The Gay Prince

“So what did you do on your first night?” was the question tossed by Oprah to a prominent gay man on 24 October 2007. He was one of three persons featured in the show entitled ‘Gay Around the World’. Oprah further chimed ” Did you say that you had a headache?”, the man realized that he had told his wife actually that.

This is none other than the first openly gay prince in this free world Prince Manvendra Singh Gohil. He was born at Ajmer, 23 September 1965, as the son of Maharana Shri Raghubir Singhji Rajendrasinghji Sahib, who inherited the title of Maharana of Rajpipla in 1963 and was educated at Bombay Scottish School and at Amrutben Jivanlal College of Commerce and Economics, Vile Parle, Bombay.

When Prince Manvendra Singh Gohil came out as the country’s first gay prince back in 2006, he didn’t know that in the coming years, he would go on to share screen space with Oprah Winfrey, get himself a fan following around the world, set up an LGBT trust and become a strong voice for the homosexual community of the country. Contrary to our thoughts journey was not a cake walk for him.


The 39th direct descendant of the 650-year-old Gohil dynasty of Rajpipla in Gujarat–didn’t have it easy growing up.

Manvendra spent most of his childhood in the company of his illiterate governess, who could not help him clear any doubts about his sexuality which had–by the age of 12-13–started making a way in his head.

“When I was 12 or 13 I realised that I wasn’t attracted towards the opposite sex, but the same sex. Why it was happening, I didn’t know. I had no communication with anyone,” Manvendra said in a recent video for ComeOut Louder–an open platform, introduced to discuss sexual diversities that are yet to be accepted worldwide.

Being brought up in the company of just a governess, without a circle of friends, and a lack of internet, confused the Prince greatly, and he assumed that this “passing phase” would ultimately go away and he would start behaving in sync with “mainstream society”. An effort in that direction was to get married in 1991.

With thoughts of fairy tales and dream castles and hopes and flickers of normalcy, the Yuvraj married Chandrika Kumari, a princess of Jhabua State in Madhya Pradesh. Manvendra says about his marriage:”I thought that after marriage everything will be all right, that with a wife, I will have children and become “normal” and then I will be at peace. I was struggling and striving to be “normal.” I never knew and nobody told me that I was gay and [that] this itself is normal and it will not change. That this is what is called homosexuality and it is not a disease. I tremendously regret ruining her life. I feel guilty, but I simply did not know better.”[1]

The marriage remained unconsummated. He says, “It was a total disaster. A total failure. The marriage never got consummated. I realized I had done something very wrong. Now two people were suffering instead of one. Far from becoming normal, my life was more miserable.”[2]

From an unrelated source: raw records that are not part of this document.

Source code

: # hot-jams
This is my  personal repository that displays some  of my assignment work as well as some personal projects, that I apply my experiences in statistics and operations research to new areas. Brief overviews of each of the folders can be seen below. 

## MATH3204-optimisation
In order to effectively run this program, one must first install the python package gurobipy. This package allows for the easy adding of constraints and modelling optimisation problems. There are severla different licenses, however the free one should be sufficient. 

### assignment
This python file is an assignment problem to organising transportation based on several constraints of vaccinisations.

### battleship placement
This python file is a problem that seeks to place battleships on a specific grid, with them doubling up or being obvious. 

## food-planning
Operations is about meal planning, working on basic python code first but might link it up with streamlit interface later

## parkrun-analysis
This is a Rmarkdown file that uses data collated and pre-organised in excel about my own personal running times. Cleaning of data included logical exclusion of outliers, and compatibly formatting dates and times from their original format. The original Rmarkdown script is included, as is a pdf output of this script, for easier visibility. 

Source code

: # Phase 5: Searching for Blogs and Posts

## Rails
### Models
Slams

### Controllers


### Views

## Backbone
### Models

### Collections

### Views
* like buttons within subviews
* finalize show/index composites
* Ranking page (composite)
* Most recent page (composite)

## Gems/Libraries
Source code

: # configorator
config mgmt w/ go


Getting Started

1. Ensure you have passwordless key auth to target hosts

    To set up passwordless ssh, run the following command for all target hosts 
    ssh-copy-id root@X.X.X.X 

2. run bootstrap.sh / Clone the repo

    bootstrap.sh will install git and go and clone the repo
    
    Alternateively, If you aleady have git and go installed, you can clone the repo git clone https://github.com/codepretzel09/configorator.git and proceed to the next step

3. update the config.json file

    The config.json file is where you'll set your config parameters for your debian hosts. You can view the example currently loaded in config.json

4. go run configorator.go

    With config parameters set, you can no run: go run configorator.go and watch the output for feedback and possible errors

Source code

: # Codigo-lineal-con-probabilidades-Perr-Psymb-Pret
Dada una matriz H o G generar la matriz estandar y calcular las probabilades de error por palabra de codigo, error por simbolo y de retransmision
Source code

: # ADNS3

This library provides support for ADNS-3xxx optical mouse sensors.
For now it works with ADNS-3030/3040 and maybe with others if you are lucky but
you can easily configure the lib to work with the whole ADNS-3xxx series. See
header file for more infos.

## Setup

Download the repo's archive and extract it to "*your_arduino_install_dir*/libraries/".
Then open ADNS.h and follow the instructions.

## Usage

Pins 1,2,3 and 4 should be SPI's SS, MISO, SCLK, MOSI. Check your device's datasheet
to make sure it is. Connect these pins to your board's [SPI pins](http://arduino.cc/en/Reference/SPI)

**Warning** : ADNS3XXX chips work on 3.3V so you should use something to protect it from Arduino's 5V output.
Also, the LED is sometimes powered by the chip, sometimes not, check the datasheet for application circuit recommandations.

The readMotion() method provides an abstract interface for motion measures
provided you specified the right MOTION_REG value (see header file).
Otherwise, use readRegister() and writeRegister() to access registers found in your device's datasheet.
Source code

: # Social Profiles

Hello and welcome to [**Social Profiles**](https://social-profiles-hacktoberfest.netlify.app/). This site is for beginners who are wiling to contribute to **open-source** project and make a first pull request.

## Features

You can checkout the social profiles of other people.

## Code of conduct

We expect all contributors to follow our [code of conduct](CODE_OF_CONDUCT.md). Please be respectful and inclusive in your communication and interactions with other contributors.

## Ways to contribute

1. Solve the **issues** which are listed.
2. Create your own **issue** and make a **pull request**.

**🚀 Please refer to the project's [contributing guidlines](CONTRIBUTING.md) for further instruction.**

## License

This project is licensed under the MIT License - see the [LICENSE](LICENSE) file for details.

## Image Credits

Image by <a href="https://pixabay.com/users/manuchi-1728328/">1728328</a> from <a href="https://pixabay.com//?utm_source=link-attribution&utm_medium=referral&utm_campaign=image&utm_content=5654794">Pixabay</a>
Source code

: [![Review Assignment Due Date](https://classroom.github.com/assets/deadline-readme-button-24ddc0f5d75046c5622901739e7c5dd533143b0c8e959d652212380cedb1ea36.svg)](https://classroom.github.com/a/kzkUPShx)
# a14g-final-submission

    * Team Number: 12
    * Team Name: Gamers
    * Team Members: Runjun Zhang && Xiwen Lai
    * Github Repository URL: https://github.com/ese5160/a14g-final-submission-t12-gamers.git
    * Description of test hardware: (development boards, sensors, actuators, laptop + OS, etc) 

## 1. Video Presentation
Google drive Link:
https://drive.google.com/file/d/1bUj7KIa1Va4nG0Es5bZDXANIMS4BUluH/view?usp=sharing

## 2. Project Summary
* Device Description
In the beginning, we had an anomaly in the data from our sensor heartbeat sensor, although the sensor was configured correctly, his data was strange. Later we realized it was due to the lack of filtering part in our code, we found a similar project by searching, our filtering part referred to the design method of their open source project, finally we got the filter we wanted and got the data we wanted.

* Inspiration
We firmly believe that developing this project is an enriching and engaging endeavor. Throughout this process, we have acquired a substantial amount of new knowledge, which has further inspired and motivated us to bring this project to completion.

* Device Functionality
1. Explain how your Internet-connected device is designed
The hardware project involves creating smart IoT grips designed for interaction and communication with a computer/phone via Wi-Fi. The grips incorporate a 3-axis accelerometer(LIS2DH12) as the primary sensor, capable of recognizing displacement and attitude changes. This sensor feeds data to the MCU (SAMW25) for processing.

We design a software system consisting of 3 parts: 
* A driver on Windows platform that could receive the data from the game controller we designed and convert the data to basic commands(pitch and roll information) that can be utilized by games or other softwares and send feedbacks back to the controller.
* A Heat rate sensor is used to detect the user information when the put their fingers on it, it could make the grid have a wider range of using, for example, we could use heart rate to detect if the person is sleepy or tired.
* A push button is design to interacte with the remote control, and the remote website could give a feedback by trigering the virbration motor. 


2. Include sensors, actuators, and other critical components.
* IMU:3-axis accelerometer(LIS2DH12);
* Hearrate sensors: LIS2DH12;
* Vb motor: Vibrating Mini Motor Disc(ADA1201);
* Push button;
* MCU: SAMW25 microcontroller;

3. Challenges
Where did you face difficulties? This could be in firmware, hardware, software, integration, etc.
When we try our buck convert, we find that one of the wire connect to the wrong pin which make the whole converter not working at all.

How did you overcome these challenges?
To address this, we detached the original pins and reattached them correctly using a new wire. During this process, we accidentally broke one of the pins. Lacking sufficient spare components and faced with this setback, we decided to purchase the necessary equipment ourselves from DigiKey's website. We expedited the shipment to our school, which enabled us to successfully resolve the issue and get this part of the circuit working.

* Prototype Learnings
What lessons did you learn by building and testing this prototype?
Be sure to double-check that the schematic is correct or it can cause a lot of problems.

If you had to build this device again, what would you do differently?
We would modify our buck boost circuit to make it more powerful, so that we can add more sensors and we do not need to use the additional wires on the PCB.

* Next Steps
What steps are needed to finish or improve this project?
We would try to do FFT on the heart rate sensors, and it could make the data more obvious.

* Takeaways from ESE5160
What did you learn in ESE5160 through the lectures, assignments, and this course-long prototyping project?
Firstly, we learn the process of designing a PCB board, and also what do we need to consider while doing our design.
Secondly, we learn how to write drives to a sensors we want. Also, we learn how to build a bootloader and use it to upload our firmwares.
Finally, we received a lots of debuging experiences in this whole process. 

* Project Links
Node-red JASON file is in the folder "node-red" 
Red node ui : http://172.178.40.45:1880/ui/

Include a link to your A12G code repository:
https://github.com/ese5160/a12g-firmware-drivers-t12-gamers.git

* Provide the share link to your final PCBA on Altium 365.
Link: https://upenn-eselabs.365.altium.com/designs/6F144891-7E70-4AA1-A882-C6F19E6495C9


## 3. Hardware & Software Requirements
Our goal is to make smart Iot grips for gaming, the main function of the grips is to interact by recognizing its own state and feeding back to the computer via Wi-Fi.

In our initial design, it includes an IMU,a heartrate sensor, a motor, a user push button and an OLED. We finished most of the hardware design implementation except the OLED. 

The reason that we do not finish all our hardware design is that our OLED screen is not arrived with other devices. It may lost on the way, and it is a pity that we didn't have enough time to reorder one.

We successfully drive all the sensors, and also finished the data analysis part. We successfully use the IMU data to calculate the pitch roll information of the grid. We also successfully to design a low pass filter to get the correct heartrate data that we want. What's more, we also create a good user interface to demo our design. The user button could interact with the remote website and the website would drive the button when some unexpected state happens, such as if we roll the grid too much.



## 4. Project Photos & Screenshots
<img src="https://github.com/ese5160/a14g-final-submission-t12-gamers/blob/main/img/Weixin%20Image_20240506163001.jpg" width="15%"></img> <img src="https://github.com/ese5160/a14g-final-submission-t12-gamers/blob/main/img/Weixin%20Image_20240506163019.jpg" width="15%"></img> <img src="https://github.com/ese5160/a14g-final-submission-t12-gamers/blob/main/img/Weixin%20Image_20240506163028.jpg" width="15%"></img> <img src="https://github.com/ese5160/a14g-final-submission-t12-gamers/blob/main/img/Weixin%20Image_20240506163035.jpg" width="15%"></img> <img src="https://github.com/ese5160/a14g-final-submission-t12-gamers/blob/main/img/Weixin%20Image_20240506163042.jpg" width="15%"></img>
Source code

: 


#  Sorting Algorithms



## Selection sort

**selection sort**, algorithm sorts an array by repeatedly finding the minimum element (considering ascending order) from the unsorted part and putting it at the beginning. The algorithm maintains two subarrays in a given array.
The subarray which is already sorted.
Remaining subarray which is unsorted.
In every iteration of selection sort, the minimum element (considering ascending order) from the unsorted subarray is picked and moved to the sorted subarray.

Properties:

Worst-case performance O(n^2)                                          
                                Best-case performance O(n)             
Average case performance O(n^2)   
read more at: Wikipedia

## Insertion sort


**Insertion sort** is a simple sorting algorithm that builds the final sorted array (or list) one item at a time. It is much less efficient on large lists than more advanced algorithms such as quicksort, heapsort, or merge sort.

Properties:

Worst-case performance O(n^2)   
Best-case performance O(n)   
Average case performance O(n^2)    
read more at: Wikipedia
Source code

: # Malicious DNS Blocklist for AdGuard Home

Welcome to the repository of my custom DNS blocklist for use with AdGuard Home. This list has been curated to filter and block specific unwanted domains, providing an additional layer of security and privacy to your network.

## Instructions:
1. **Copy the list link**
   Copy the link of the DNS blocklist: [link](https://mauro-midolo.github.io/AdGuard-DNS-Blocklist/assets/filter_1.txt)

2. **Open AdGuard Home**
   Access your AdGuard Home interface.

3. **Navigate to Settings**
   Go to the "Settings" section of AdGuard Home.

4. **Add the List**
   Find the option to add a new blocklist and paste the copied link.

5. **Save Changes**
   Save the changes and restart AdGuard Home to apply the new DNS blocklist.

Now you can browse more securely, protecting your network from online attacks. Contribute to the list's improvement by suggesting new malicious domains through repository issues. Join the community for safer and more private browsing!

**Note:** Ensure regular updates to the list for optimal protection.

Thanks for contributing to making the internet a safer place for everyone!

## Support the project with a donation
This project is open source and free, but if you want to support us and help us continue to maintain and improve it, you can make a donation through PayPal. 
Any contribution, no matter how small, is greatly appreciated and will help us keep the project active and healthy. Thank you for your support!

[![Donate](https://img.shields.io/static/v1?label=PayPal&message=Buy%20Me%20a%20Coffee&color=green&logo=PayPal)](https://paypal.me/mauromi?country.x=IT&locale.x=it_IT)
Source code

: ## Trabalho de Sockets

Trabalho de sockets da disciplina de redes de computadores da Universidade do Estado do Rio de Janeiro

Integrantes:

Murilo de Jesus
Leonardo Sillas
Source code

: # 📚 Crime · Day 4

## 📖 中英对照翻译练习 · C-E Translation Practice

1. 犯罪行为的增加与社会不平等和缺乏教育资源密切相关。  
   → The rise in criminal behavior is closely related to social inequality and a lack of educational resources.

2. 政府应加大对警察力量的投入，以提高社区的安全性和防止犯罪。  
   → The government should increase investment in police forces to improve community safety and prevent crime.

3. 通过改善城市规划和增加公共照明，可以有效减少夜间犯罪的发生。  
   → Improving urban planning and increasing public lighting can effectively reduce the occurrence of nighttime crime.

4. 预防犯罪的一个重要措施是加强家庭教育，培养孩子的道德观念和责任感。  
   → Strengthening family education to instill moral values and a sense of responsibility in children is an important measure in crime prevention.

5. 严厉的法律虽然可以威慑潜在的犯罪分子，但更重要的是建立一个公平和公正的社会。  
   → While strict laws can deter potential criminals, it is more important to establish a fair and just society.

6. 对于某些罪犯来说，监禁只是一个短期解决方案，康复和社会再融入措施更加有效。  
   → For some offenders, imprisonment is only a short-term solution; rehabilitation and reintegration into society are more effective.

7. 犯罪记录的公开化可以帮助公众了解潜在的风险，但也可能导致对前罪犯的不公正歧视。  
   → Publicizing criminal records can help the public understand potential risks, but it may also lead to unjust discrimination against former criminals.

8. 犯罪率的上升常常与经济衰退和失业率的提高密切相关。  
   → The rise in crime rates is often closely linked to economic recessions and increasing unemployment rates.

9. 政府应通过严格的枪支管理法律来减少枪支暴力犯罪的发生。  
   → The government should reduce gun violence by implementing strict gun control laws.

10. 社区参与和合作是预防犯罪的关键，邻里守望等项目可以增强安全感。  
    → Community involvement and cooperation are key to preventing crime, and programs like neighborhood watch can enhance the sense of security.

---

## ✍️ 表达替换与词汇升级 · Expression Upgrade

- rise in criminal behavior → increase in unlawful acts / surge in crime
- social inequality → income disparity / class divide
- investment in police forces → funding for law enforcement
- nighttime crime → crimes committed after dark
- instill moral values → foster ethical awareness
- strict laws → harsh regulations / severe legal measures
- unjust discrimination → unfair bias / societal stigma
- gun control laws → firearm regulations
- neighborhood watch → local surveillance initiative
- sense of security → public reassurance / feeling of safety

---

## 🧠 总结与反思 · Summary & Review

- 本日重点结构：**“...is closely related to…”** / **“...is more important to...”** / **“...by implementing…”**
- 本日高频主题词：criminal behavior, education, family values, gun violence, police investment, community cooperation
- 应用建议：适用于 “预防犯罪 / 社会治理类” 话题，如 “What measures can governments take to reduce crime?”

His wife filed for divorce after just over a year of marriage. Although further requests for marriage were received, he declined them. He suffered a nervous breakdown in 2002.

It was during this nervous breakdown his family got to know about his sexual orientation from the Doctor. For a member of a royal family, who is expected to carry forward his lineage by getting married and bearing sons, to announce he was homosexual was a scandal. It came as an understandable shock for his parents–who wanted him “cured” and were ready to pay a hefty sum to “make him straight” by some form of “mental therapy” and “treatment.”

Like many, parents chose denial over reality.

When the ‘royal secret’ was being out in all the mainstream and vernacular newspapers –Manvendra’s parents put out a public notice and disowned and disinherited him in June 2006. After all, they had to either shun their son or get shunned themselves from other royal peerages in India.

Later, the Prince’s story began spreading like wildfire and reached all the way to Oprah Winfrey–where he appeared as a guest in 2007, on a segment called Gays Around the World.

Manvendra then ended up on the show two more times in 2011 and 2014.

In 2000, Manvendra set up the Lakshya Trust, a charity for LGBT people in his conservative home state, and became a champion for gay rights. Lakshya aims at creating employment opportunities for gay men and also plans to open an old age home for gay men.

His high profile has helped the LGBT community in India enormously, said Harish Iyer, a gay rights activist. He is throwing open his palace doors to lesbians, gays, transgender, and other Indians shunned for their sexuality. He also said that he will offer rooms, a medical facility, training in English and vocational skills to help people find jobs. He has appeared in several TED talks and others educating and explaining people several non-mainstream topics but essential topics like” Be happy and be gay”, “The wives of gay men”, Acceptance of LGBT”, “Essentialities of Contraceptive not just for birth control but to prevent HIV/AIDS”.

Finally in his own words “Gay rights cannot just be won in the courtroom but in the hearts and the minds of the people we live with.”